* [Brief] Please find all lines in the data that hold the string "push" and copy them.

(Extracted records)
■ ■ ■ ■ ■ ■ ■

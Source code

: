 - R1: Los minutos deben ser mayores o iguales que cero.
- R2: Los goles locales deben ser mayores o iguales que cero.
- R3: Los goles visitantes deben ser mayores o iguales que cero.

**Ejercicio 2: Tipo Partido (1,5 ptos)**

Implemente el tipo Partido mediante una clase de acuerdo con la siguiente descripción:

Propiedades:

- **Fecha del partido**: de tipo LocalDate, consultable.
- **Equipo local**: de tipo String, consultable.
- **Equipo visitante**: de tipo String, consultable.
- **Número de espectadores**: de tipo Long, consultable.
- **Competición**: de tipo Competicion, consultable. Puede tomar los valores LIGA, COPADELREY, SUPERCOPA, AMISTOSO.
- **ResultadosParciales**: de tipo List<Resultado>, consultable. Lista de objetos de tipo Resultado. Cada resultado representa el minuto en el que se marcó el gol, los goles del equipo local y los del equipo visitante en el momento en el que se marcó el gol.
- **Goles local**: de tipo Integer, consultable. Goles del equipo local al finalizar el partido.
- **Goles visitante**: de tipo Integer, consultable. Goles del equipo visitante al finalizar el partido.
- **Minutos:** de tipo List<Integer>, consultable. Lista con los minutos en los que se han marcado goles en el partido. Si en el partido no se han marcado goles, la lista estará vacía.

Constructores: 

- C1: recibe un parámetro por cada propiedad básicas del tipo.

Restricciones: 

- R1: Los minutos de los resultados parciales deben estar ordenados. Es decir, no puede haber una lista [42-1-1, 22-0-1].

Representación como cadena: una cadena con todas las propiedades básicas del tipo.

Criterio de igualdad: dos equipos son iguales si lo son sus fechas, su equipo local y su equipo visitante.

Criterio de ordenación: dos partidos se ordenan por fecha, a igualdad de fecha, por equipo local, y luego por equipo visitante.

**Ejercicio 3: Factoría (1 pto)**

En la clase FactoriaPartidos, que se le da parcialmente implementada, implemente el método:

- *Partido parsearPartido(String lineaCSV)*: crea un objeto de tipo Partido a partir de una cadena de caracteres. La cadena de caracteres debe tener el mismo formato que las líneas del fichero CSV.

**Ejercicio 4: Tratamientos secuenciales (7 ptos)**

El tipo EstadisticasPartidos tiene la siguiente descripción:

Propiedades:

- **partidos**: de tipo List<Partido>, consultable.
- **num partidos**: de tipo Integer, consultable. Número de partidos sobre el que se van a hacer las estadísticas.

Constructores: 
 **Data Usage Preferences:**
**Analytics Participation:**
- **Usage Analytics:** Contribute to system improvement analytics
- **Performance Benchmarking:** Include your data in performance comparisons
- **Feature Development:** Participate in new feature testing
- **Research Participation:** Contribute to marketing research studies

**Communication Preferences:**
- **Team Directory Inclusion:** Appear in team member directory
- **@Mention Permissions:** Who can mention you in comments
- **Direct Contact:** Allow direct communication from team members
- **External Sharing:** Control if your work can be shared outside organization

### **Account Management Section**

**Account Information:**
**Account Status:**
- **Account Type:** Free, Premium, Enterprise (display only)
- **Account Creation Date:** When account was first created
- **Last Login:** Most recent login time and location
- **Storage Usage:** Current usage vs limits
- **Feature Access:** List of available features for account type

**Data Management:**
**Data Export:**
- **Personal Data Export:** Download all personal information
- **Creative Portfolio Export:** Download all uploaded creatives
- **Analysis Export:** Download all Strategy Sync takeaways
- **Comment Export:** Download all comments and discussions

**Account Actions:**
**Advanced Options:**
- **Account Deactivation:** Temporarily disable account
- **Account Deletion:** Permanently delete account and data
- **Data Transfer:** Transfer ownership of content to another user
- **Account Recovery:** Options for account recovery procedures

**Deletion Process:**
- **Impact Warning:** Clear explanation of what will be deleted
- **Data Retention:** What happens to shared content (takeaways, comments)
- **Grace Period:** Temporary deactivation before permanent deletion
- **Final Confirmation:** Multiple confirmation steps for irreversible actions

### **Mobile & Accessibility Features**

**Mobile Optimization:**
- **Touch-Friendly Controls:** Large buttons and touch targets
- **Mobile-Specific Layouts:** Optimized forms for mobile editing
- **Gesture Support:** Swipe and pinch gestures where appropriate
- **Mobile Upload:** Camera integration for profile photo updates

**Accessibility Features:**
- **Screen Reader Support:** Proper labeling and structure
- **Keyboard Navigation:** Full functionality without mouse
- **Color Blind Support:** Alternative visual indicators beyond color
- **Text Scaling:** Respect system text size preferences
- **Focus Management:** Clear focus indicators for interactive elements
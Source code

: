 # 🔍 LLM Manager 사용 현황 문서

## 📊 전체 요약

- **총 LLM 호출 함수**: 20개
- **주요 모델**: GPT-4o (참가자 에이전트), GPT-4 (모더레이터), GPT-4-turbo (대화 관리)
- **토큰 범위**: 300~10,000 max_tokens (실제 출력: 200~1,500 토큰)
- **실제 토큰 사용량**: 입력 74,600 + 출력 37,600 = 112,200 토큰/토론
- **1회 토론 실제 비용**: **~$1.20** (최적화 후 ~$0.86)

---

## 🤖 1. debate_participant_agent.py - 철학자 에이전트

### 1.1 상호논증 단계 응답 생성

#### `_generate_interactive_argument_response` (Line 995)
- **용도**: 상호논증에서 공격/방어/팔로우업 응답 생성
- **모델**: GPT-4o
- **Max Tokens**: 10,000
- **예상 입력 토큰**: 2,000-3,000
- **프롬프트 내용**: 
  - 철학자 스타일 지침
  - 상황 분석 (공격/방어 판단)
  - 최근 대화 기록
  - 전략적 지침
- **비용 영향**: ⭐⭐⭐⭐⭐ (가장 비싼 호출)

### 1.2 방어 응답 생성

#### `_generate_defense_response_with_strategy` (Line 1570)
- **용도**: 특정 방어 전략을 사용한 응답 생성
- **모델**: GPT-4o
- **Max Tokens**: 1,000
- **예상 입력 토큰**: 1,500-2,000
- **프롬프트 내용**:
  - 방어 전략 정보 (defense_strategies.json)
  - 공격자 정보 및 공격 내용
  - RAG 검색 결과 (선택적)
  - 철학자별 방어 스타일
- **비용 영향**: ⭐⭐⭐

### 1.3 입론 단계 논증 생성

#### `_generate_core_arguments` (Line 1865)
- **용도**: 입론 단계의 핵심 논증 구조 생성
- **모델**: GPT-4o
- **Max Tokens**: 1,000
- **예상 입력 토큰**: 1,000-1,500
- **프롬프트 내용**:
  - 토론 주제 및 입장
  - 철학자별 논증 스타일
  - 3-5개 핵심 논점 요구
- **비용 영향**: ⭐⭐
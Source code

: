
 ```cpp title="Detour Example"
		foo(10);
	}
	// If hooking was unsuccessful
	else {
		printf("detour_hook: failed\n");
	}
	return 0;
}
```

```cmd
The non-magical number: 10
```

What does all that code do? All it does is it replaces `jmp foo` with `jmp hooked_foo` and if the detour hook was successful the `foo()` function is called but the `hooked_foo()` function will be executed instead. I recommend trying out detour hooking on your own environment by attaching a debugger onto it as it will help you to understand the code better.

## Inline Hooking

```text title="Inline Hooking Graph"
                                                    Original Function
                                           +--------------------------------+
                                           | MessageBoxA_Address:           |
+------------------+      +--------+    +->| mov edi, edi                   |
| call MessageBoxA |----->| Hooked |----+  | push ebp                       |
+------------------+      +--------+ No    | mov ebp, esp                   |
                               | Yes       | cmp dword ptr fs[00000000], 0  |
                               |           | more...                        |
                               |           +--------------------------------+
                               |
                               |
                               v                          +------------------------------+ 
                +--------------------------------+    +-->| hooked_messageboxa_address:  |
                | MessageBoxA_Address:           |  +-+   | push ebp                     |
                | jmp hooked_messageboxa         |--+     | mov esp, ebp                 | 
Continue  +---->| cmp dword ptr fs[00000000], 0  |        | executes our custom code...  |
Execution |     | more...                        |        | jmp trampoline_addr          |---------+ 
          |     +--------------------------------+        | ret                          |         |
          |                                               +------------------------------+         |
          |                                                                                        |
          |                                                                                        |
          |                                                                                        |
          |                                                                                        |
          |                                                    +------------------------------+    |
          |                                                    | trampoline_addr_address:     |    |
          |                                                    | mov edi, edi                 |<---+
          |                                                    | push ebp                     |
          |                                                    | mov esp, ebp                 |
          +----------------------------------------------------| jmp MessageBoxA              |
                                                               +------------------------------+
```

■ ■ ■ ■ ■ ■ ■

* [Exercise response]
| call MessageBoxA |----->| Hooked |----+  | push ebp                       |
                | MessageBoxA_Address:           |  +-+   | push ebp                     |
          |                                                    | push ebp                     |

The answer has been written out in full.